* _Exercise_
Where the string "hypertension" occurs in a line of the data below, that line should be copied.

* _Exercise data_
○ ○ ○ ○ ○

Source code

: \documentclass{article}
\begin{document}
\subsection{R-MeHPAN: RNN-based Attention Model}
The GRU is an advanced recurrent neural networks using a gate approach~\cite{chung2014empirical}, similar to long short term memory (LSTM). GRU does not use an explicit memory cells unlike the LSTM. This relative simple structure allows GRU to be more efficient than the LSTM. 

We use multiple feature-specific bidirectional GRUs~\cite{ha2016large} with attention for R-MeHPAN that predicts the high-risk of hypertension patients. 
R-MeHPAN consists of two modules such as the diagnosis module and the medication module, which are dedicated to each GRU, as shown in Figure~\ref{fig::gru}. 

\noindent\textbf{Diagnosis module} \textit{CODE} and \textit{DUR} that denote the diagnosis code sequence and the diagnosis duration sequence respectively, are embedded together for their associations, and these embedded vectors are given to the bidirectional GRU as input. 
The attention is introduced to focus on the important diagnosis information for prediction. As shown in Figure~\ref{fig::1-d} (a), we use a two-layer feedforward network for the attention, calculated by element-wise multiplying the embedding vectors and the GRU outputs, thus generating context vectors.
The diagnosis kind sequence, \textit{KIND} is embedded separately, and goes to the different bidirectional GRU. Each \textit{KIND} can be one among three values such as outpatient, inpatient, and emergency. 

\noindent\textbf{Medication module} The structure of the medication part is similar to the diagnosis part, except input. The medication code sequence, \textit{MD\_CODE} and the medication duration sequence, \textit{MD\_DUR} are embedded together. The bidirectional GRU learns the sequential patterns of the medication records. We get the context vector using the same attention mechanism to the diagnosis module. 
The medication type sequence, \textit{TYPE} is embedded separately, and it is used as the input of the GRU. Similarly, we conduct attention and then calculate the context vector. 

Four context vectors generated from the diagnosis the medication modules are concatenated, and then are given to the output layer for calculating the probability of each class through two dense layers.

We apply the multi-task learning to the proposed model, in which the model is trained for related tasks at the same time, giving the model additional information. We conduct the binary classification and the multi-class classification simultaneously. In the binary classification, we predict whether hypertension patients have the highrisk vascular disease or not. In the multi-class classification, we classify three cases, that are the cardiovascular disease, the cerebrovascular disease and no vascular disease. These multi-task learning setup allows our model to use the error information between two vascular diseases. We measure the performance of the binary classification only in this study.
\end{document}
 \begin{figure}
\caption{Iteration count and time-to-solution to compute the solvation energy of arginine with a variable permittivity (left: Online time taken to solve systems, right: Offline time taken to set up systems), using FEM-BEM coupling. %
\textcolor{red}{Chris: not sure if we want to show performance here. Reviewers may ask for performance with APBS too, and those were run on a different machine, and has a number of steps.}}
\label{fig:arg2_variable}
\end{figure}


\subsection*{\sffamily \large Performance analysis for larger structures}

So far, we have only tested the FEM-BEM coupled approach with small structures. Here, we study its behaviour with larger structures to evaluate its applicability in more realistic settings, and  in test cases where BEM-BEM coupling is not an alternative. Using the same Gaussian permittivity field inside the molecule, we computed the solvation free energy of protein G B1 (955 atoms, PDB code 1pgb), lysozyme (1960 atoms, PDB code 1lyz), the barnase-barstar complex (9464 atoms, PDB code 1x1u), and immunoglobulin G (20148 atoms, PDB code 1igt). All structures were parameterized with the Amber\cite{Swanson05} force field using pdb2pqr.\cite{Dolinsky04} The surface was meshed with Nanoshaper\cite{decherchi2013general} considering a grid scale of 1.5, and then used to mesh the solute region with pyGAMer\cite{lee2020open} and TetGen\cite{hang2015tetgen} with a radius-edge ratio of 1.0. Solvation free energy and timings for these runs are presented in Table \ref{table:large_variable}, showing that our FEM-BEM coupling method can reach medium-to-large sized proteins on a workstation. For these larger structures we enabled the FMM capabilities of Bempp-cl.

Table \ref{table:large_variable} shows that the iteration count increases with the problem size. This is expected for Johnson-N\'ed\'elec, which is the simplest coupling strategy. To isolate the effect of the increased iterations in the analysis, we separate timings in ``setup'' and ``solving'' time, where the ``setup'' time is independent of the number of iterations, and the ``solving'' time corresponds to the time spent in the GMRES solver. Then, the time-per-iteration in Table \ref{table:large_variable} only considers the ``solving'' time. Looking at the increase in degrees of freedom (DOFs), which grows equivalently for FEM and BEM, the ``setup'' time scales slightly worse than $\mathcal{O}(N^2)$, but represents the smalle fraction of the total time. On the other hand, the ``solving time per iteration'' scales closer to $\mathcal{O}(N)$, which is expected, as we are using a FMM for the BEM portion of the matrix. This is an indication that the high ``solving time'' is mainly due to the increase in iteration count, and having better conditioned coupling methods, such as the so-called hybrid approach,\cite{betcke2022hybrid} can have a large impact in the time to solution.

○ ○ ○ ○ ○

* _Exercise answer_
We use multiple feature-specific bidirectional GRUs~\cite{ha2016large} with attention for R-MeHPAN that predicts the high-risk of hypertension patients. 
We apply the multi-task learning to the proposed model, in which the model is trained for related tasks at the same time, giving the model additional information. We conduct the binary classification and the multi-class classification simultaneously. In the binary classification, we predict whether hypertension patients have the highrisk vascular disease or not. In the multi-class classification, we classify three cases, that are the cardiovascular disease, the cerebrovascular disease and no vascular disease. These multi-task learning setup allows our model to use the error information between two vascular diseases. We measure the performance of the binary classification only in this study.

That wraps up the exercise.